(Dataset entries)
>>>>

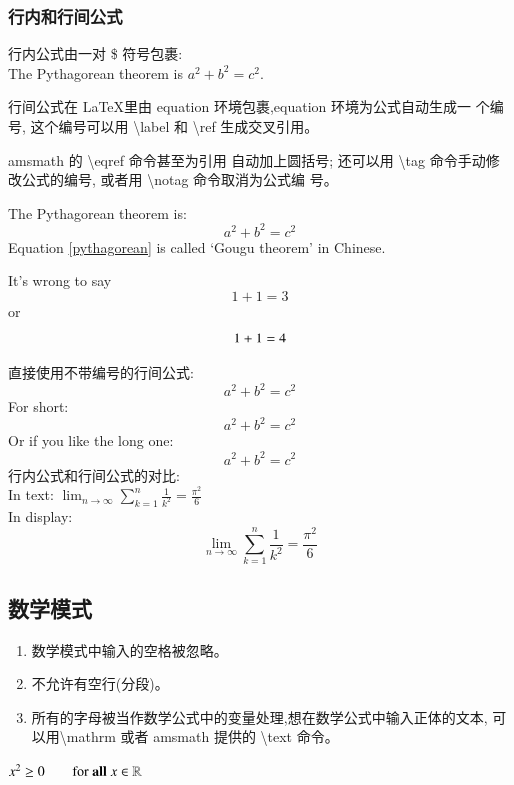 \documentclass[a4paper]{ctexart}
\begin{document}
    \subsubsection{行内和行间公式}
    行内公式由一对 \$ 符号包裹:\\
    The Pythagorean theorem is %
    $a^2 + b^2 = c^2$.\par
    行间公式在 \LaTeX 里由 equation 环境包裹,equation 环境为公式自动生成一 个编号,%
    这个编号可以用 \textbackslash label 和 \textbackslash ref 生成交叉引用。\par
    amsmath 的 \textbackslash eqref 命令甚至为引用 自动加上圆括号;%
    还可以用 \textbackslash tag 命令手动修改公式的编号,%
    或者用 \textbackslash notag 命令取消为公式编 号。\par
    The Pythagorean theorem is:
    \begin{equation}
        a^2 + b^2 = c^2 \label{pythagorean}
    \end{equation}
    Equation \eqref{pythagorean} is called `Gougu theorem' in Chinese.\par
    It's wrong to say
    \begin{equation}
        1 + 1 = 3 \tag{dumb}
    \end{equation}
    or
    \begin{equation}
        1 + 1 = 4 \notag
    \end{equation}\par
    直接使用不带编号的行间公式:
    \begin{equation*}
        a^2 + b^2 = c^2
    \end{equation*}
    For short:
    \[a^2 + b^2 = c^2\]
    Or if you like the long one:
    \begin{displaymath}
        a^2 + b^2 = c^2
    \end{displaymath}
    行内公式和行间公式的对比:\\
    In text:
    $\lim_{n \to \infty} \sum_{k=1}^n \frac{1}{k^2} = \frac{\pi^2}{6}$\\
    In display:
    \[\lim_{n \to \infty} \sum_{k=1}^n \frac{1}{k^2} = \frac{\pi^2}{6}\]
    \subsection{数学模式}
    \renewcommand{\labelenumi}{\arabic{enumi}.}
    \begin{enumerate}
        \item 数学模式中输入的空格被忽略。
        \item 不允许有空行(分段)。
        \item 所有的字母被当作数学公式中的变量处理,想在数学公式中输入正体的文本,%
              可以用\textbackslash mathrm 或者 amsmath 提供的 \textbackslash text 命令。
    \end{enumerate}
    $x^2 \geq 0  \qquad
     \text{for \textbf{all} } x \in \mathbb{R}$
\end{document}
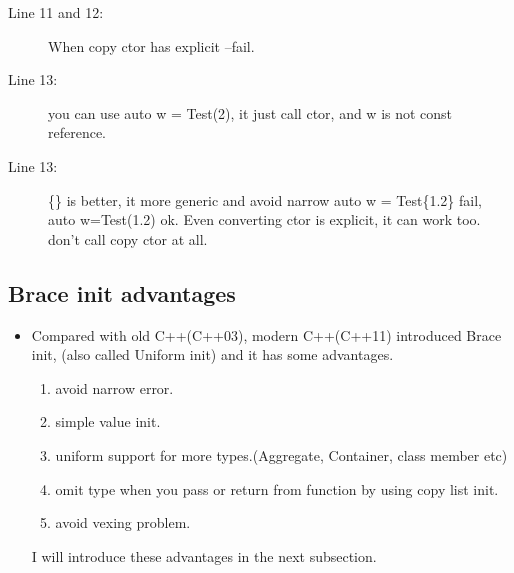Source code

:\documentclass[a4paper,11pt,twoside]{book}
\begin{document}
\begin{itemize}
\begin{enumerate}
\begin{description}
	\item[Line 11 and 12:] When copy ctor has explicit --fail.
	
	\item[Line 13:] you can use auto w = Test(2), it just call ctor, and w is not const reference.
	\item[Line 13:]  \{\} is better, it more generic and avoid narrow auto w = Test\{1.2\} fail, auto w=Test(1.2) ok. Even converting ctor is explicit, it can work too. don't call copy ctor at all.
\end{description}

	\end{enumerate}

\end{itemize}

\subsection{Brace init advantages}

\begin{itemize}
\item Compared with old C++(C++03), modern C++(C++11) introduced Brace init, (also called Uniform init) and it has some advantages.
\begin{enumerate}
	\item avoid narrow error.
	\item simple value init.
	\item uniform support for more types.(Aggregate, Container, class member etc)
	\item omit type when you pass or return from function by using copy list init.
	\item avoid vexing problem.
\end{enumerate}
I will introduce these advantages in the next subsection.
\end{itemize}
\end{document}
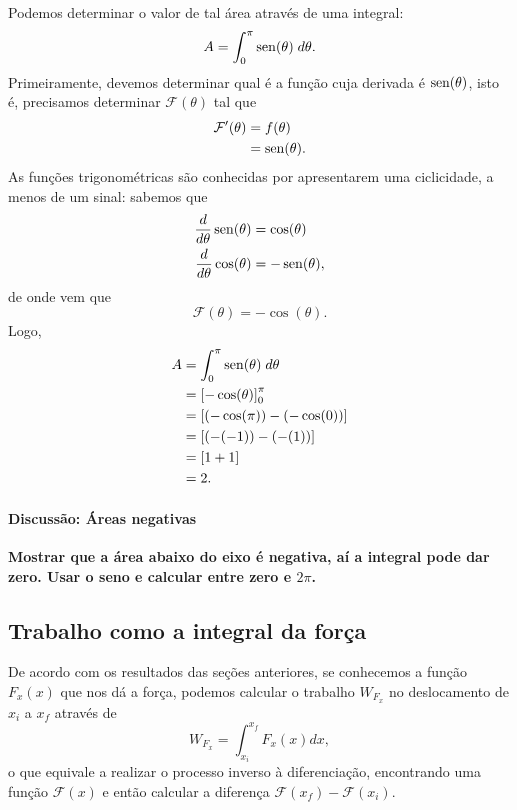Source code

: Podemos determinar o valor de tal área através de uma integral:
\begin{equation}
    A = \int_0^{\pi} \operatorname{sen}(\theta) \; d\theta.
\end{equation}
%
Primeiramente, devemos determinar qual é a função cuja derivada é $\operatorname{sen}(\theta)$, isto é, precisamos determinar $\mathcal{F}(\theta)$ tal que
\begin{align}
    \mathcal{F}'(\theta) &= f(\theta) \\ 
    &= \operatorname{sen}(\theta).
\end{align}
%
As funções trigonométricas são conhecidas por apresentarem uma ciclicidade, a menos de um sinal: sabemos que
\begin{align}
    \frac{d}{d\theta} \operatorname{sen}(\theta) &= \cos(\theta) \\
    \frac{d}{d\theta} \cos(\theta) &= -\operatorname{sen}(\theta),
\end{align}
%
de onde vem que
\begin{equation}
    \mathcal{F}(\theta) = -\cos(\theta).
\end{equation}
%
Logo,
\begin{align}
    A &= \int_0^{\pi} \operatorname{sen}(\theta) \; d\theta \\
    &= \left[-\cos(\theta)\right]_{0}^{\pi} \\
    &= \left[(-\cos(\pi)) - (-\cos(0))\right] \\
    &= [(-(-1)) - (-(1))] \\
    &= [1 + 1] \\
    &= 2.
\end{align}

\paragraph{Discussão: Áreas negativas}

\textbf{Mostrar que a área abaixo do eixo é negativa, aí a integral pode dar zero. Usar o seno e calcular entre zero e $2\pi$.}

\subsection{Trabalho como a integral da força}

De acordo com os resultados das seções anteriores, se conhecemos a função $F_x(x)$ que nos dá a força, podemos calcular o trabalho $W_{F_x}$ no deslocamento de $x_i$ a $x_f$ através de
\begin{equation}\label{Eq:TrabalhoIntegral}
    W_{F_x} = \int_{x_i}^{x_f} F_x(x) dx,
\end{equation}
%
o que equivale a realizar o processo inverso à diferenciação, encontrando uma função $\mathcal{F}(x)$ e então calcular a diferença $\mathcal{F}(x_f) - \mathcal{F}(x_i)$.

<<<<

# [PROBLEM TO SOLVE]
Within these entries, output exactly the lines starting at the one with "The Pythagorean theorem is %" and finishing at the one with "simple value init.". Leave pictures out of the output.

# [EXERCISE RESPONSE]
    The Pythagorean theorem is %
    $a^2 + b^2 = c^2$.\par
    行间公式在 \LaTeX 里由 equation 环境包裹,equation 环境为公式自动生成一 个编号,%
    这个编号可以用 \textbackslash label 和 \textbackslash ref 生成交叉引用。\par
    amsmath 的 \textbackslash eqref 命令甚至为引用 自动加上圆括号;%
    还可以用 \textbackslash tag 命令手动修改公式的编号,%
    或者用 \textbackslash notag 命令取消为公式编 号。\par
    The Pythagorean theorem is:
    \begin{equation}
        a^2 + b^2 = c^2 \label{pythagorean}
    \end{equation}
    Equation \eqref{pythagorean} is called `Gougu theorem' in Chinese.\par
    It's wrong to say
    \begin{equation}
        1 + 1 = 3 \tag{dumb}
    \end{equation}
    or
    \begin{equation}
        1 + 1 = 4 \notag
    \end{equation}\par
    直接使用不带编号的行间公式:
    \begin{equation*}
        a^2 + b^2 = c^2
    \end{equation*}
    For short:
    \[a^2 + b^2 = c^2\]
    Or if you like the long one:
    \begin{displaymath}
        a^2 + b^2 = c^2
    \end{displaymath}
    行内公式和行间公式的对比:\\
    In text:
    $\lim_{n \to \infty} \sum_{k=1}^n \frac{1}{k^2} = \frac{\pi^2}{6}$\\
    In display:
    \[\lim_{n \to \infty} \sum_{k=1}^n \frac{1}{k^2} = \frac{\pi^2}{6}\]
    \subsection{数学模式}
    \renewcommand{\labelenumi}{\arabic{enumi}.}
    \begin{enumerate}
        \item 数学模式中输入的空格被忽略。
        \item 不允许有空行(分段)。
        \item 所有的字母被当作数学公式中的变量处理,想在数学公式中输入正体的文本,%
              可以用\textbackslash mathrm 或者 amsmath 提供的 \textbackslash text 命令。
    \end{enumerate}
    $x^2 \geq 0  \qquad
     \text{for \textbf{all} } x \in \mathbb{R}$
\end{document}
Source code

:\documentclass[a4paper,11pt,twoside]{book}
\begin{document}
\begin{itemize}
\begin{enumerate}
\begin{description}
	\item[Line 11 and 12:] When copy ctor has explicit --fail.
	
	\item[Line 13:] you can use auto w = Test(2), it just call ctor, and w is not const reference.
	\item[Line 13:]  \{\} is better, it more generic and avoid narrow auto w = Test\{1.2\} fail, auto w=Test(1.2) ok. Even converting ctor is explicit, it can work too. don't call copy ctor at all.
\end{description}

	\end{enumerate}

\end{itemize}

\subsection{Brace init advantages}

\begin{itemize}
\item Compared with old C++(C++03), modern C++(C++11) introduced Brace init, (also called Uniform init) and it has some advantages.
\begin{enumerate}
	\item avoid narrow error.
	\item simple value init.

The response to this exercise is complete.